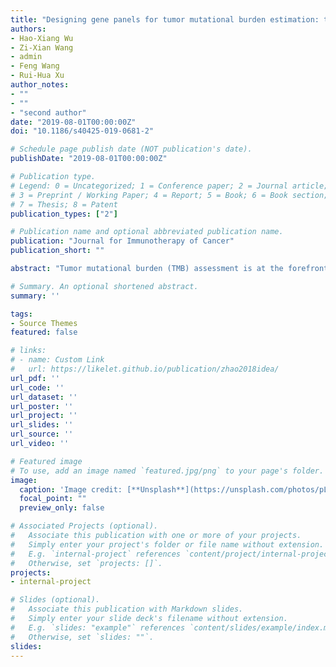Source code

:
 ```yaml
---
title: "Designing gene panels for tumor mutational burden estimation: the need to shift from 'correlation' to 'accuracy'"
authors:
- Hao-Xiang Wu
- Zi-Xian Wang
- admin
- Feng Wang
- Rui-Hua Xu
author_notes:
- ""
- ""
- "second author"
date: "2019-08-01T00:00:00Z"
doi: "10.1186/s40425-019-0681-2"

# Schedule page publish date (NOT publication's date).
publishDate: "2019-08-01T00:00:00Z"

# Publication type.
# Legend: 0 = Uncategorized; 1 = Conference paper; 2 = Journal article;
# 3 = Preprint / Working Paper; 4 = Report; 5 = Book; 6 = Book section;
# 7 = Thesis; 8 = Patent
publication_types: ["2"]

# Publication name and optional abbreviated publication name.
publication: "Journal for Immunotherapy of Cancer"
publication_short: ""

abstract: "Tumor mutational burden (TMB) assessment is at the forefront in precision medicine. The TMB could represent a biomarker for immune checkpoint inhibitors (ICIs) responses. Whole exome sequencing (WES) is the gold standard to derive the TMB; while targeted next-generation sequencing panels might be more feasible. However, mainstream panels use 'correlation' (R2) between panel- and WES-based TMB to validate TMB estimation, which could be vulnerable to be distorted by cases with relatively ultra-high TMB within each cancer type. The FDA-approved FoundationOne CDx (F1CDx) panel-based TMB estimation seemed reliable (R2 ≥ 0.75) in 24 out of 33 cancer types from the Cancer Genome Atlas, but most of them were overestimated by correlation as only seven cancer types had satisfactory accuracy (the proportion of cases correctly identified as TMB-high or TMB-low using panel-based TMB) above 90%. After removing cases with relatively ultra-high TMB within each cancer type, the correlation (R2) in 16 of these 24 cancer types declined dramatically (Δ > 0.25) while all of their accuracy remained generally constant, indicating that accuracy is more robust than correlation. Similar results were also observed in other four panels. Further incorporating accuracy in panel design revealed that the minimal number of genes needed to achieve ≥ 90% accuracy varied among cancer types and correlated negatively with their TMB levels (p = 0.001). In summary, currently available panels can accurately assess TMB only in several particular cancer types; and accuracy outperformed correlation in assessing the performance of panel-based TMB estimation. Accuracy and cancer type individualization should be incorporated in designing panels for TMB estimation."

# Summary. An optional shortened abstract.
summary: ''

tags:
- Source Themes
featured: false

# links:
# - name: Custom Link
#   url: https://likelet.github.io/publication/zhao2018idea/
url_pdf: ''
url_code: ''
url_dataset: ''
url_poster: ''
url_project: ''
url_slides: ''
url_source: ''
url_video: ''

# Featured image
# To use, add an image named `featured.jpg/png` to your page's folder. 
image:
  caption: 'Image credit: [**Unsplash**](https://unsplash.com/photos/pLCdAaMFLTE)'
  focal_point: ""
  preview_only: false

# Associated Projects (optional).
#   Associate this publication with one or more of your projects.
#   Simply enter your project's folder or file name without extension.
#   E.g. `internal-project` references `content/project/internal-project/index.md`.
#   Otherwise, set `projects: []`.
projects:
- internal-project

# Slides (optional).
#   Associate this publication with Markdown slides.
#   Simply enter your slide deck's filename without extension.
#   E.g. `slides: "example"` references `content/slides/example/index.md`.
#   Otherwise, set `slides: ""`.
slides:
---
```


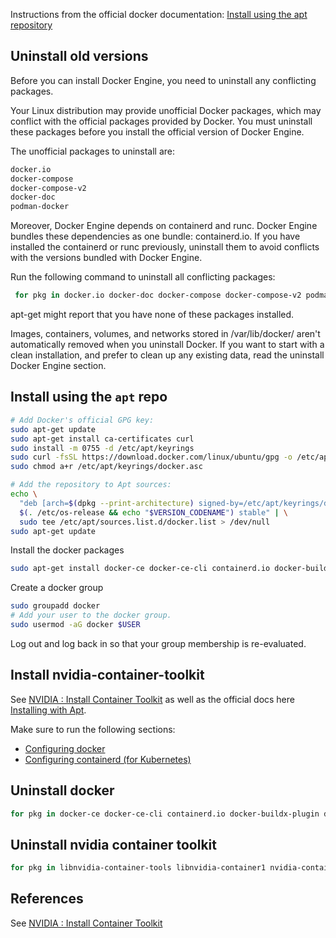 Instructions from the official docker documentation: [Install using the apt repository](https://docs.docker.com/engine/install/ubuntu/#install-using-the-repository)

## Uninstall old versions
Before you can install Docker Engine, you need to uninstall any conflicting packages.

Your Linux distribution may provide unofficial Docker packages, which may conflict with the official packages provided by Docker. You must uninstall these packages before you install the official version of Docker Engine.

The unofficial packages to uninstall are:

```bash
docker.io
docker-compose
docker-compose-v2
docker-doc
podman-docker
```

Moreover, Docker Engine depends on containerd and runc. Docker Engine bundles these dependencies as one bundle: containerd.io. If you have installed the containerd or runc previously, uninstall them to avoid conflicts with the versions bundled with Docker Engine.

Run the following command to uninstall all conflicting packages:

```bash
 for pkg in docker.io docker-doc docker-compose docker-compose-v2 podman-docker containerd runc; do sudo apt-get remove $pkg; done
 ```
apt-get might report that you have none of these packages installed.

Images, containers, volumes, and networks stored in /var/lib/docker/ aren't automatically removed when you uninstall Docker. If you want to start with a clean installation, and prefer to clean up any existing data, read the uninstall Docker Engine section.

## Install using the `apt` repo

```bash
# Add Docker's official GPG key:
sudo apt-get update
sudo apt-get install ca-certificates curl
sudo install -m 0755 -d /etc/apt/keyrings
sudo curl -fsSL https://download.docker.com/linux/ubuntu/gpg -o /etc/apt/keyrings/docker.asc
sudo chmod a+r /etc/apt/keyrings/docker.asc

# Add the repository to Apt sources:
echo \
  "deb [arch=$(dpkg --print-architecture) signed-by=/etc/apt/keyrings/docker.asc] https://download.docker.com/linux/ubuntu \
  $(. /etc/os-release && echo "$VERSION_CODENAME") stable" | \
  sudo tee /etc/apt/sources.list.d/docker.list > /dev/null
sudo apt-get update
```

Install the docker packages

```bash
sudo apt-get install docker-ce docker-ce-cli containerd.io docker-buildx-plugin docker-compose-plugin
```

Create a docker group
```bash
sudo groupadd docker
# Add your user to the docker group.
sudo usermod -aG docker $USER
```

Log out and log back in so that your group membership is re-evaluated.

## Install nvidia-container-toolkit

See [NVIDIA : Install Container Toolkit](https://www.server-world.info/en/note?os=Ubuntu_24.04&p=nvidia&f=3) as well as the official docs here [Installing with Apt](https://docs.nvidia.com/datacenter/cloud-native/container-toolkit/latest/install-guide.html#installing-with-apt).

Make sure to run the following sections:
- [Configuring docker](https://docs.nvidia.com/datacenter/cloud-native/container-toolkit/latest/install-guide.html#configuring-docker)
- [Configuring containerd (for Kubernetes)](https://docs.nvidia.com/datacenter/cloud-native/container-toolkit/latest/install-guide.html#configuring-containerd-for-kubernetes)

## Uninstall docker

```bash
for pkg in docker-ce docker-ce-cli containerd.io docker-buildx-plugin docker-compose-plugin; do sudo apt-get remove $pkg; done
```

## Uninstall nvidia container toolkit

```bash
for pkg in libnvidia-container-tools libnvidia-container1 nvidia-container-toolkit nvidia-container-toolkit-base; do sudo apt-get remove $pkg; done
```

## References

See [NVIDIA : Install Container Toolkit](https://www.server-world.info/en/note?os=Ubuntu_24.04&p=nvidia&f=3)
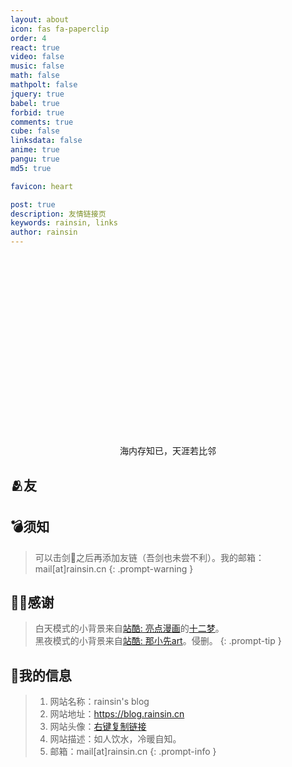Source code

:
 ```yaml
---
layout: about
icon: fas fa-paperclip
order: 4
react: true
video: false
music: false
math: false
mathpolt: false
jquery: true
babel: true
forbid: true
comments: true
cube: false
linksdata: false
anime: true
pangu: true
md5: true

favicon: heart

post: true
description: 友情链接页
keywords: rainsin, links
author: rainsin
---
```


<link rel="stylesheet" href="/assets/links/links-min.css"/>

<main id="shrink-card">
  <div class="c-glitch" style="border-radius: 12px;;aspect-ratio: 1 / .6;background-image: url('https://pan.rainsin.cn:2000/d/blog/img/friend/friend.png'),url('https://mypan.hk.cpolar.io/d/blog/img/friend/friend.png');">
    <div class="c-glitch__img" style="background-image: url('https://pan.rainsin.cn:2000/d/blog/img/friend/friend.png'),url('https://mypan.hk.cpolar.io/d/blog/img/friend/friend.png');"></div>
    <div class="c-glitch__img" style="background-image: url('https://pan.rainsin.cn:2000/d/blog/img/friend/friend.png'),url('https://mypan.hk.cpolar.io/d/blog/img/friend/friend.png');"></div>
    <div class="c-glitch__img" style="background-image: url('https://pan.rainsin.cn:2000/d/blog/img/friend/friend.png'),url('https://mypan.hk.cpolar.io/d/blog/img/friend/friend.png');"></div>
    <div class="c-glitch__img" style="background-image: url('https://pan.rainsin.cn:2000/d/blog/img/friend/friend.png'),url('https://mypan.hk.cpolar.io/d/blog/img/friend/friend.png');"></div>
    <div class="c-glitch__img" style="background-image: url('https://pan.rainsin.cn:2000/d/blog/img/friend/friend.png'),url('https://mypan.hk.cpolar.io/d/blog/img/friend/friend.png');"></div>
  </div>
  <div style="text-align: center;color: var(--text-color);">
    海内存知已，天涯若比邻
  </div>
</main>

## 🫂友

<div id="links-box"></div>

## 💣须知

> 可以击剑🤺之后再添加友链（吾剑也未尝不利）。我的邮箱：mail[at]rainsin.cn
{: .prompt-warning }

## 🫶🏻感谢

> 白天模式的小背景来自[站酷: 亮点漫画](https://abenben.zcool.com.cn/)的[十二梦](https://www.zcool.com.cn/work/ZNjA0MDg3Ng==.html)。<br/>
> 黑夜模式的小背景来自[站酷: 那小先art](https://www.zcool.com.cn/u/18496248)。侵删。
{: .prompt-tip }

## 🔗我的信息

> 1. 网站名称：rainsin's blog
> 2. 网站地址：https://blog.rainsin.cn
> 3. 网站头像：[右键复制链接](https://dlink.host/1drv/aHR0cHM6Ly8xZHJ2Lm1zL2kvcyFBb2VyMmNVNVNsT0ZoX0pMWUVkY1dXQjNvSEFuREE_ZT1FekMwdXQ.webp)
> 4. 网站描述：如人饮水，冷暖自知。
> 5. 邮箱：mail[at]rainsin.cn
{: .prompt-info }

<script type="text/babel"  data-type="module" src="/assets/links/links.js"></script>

____

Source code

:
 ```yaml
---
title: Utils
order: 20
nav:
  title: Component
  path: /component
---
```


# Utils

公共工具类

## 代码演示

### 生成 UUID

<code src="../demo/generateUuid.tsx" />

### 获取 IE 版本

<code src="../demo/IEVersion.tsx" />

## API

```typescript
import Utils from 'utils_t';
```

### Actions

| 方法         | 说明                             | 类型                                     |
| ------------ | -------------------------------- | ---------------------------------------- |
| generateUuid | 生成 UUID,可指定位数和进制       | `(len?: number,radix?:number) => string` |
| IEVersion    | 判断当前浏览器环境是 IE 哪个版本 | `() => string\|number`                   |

____

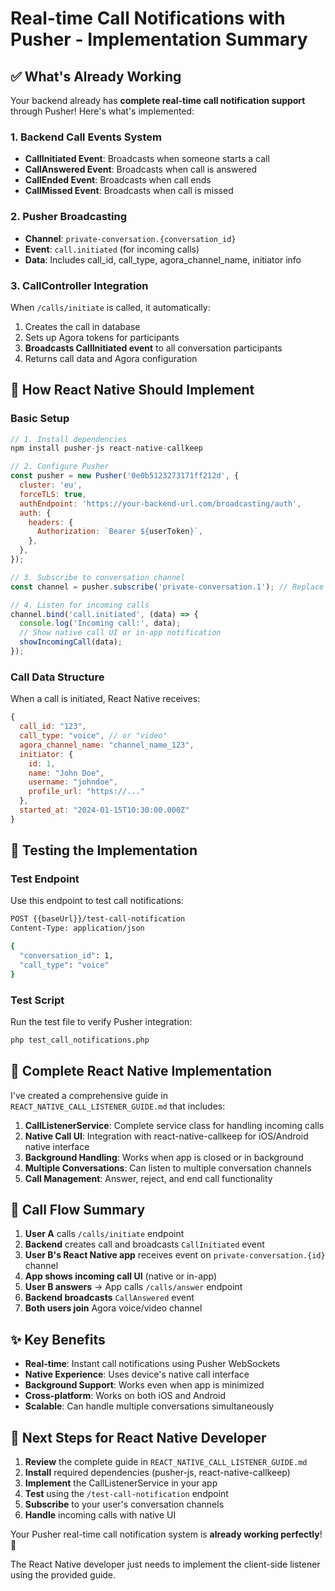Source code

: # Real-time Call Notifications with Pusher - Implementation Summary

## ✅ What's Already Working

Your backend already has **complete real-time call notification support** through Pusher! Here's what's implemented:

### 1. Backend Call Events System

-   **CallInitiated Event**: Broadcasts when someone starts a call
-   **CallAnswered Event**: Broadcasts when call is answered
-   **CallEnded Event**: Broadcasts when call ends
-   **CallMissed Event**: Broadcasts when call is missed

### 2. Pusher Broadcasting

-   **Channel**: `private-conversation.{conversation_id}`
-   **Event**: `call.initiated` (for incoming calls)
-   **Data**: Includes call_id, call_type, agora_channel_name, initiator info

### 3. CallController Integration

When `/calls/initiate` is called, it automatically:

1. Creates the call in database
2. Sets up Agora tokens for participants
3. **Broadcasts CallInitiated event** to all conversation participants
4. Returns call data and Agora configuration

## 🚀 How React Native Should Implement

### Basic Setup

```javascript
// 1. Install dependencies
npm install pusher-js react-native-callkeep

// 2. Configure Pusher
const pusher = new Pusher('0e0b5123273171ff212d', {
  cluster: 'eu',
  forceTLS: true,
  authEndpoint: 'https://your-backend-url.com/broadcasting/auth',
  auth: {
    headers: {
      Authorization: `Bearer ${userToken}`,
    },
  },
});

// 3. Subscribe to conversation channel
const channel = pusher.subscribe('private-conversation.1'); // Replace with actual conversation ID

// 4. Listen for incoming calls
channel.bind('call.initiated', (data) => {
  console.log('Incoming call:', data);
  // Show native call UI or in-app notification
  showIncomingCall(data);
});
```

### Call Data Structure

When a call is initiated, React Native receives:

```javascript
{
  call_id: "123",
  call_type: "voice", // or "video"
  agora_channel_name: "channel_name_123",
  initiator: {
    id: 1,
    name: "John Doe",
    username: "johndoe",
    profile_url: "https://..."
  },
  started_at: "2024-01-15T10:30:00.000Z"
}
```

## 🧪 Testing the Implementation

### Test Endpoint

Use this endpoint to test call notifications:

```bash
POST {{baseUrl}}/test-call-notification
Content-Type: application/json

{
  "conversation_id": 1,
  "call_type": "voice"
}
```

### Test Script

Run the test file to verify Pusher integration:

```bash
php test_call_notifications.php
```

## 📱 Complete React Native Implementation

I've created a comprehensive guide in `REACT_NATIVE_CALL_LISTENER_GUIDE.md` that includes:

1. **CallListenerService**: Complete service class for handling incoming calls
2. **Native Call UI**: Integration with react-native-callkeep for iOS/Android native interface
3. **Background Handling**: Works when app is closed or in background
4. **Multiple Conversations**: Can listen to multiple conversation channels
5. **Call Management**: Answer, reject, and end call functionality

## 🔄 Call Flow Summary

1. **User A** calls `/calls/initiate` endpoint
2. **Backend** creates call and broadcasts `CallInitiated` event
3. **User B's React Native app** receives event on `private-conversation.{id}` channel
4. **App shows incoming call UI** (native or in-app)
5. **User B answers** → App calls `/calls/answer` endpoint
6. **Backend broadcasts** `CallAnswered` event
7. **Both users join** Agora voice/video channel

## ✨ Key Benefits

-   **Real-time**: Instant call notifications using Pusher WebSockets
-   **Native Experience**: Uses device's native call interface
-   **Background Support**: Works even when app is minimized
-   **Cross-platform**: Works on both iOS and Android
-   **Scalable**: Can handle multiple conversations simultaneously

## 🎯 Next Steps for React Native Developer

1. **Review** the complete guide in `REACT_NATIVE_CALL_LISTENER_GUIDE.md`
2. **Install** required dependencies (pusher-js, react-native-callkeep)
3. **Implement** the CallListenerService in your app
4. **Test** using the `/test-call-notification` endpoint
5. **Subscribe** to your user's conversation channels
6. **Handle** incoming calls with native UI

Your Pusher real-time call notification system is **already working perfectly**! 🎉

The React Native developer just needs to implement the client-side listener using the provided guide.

____

Problem to work on:
What is the number of lines in the listing that include the word "prompt"? Give the number and no other text.

Solution to the problem:
3